Police drive to cut risky motoring habits

Inspector Jon Burrows Sgt Chris McGurran and Constable Ciaran Smyth.
Inspector Jon Burrows Sgt Chris McGurran and Constable Ciaran Smyth.

Over 100 motoring offences were detected in the area during a month-long focus on road safety, the Leader can reveal.

During September officers from local policing team B in Armagh City, Banbridge and Craigavon conducted road safety patrols and checks on roads across the district aimed at tackling driving behaviours that are linked to serious road traffic collisions.

Over 100 offences linked to speeding, no seatbelts, misuse of mobile phones and no insurance were detected.

Inspector Jon Burrows said: “Lives are lost and ruined on our roads every year and it is important we take enforcement action against driver behaviours that cause collisions, and educate road users about their responsibility to make our roads safer.

“I would urge motorists to put road safety first.

“Always drive within the speed limit, always wear your seatbelt, do not use your mobile phone when driving and never drive whilst under the influence of drink or drugs.”

Councillor Glenn Barr has welcomed the campaign.

“Any initiative to help cut injury or fatalities on our roads is good.

“Raising awareness and being reminded that a car is essentially a lethal weapon if not used properly is important.

“There are always areas that need particular attention such as coming into our towns like Rathfriland where there is a 30mph zone but people can still easily be clocking around 50mph. Areas around our schools too are of significant concern.

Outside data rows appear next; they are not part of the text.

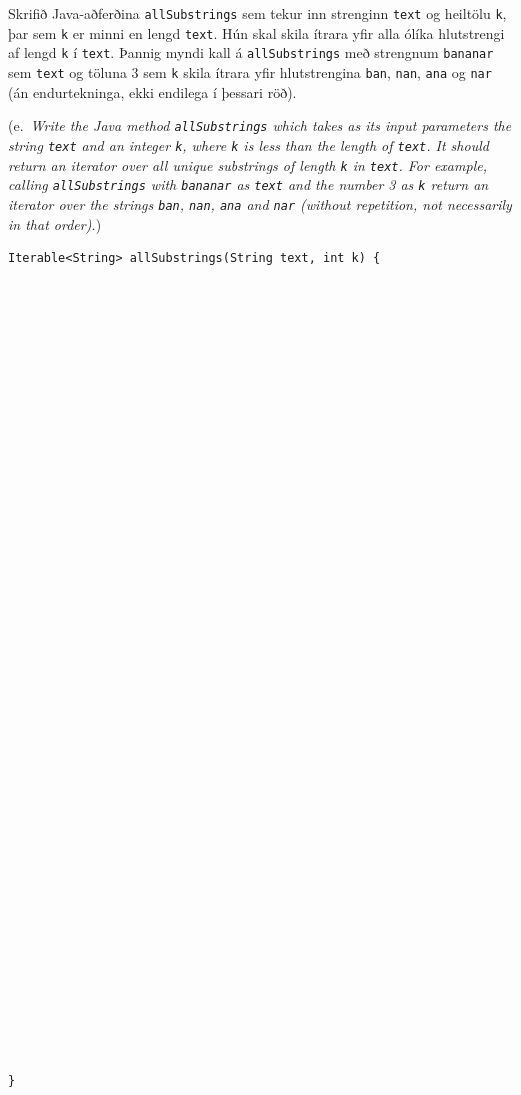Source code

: \documentclass[addpoints]{exam}
\newcommand{\eng}[1]{(e.\ \emph{#1})}
\begin{document}
\begin{questions}


	\newpage
	\question[4] Skrifið Java-aðferðina \texttt{allSubstrings} sem tekur inn strenginn \texttt{text} og heiltölu \texttt{k}, þar sem \texttt{k} er minni en lengd \texttt{text}.
	Hún skal skila ítrara yfir alla ólíka hlutstrengi af lengd \texttt{k} í \texttt{text}. Þannig myndi kall á \texttt{allSubstrings} með strengnum \texttt{bananar} sem \texttt{text} og töluna 3 sem \texttt{k} skila ítrara yfir hlutstrengina \texttt{ban},  \texttt{nan}, \texttt{ana} og \texttt{nar} (án endurtekninga, ekki endilega í þessari röð).

	\eng{Write the Java method \texttt{allSubstrings} which takes as its input parameters the string \texttt{text} and an integer \texttt{k}, where \texttt{k} is less than the length of \texttt{text}.
		It should return an iterator over all unique substrings of length \texttt{k} in \texttt{text}. For example, calling \texttt{allSubstrings} with \texttt{bananar} as \texttt{text} and the number 3 as \texttt{k} return an iterator over the strings \texttt{ban},  \texttt{nan}, \texttt{ana} and \texttt{nar} (without repetition, not necessarily in that order).}

	\begin{verbatim}
Iterable<String> allSubstrings(String text, int k) {









































}
\end{verbatim}




\end{questions}
\end{document}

“There’s always a lot that can be included in this sort of campaign.

Councillor Barr added: “Although it’s not always popular, people need to be reminded if they are not driving with the due care and attention needed. Often you will see drivers at the wheel with a moblie phone to their ear. It’s a temptation to answer your phone when driving and people do it, but that doesn’t make it right.

“Some people also think it’s acceptable to read or send a text, especially on country roads, but if you’re looking at your phone then you’re not looking at the road.

“It’s important habits like this are stamped out.”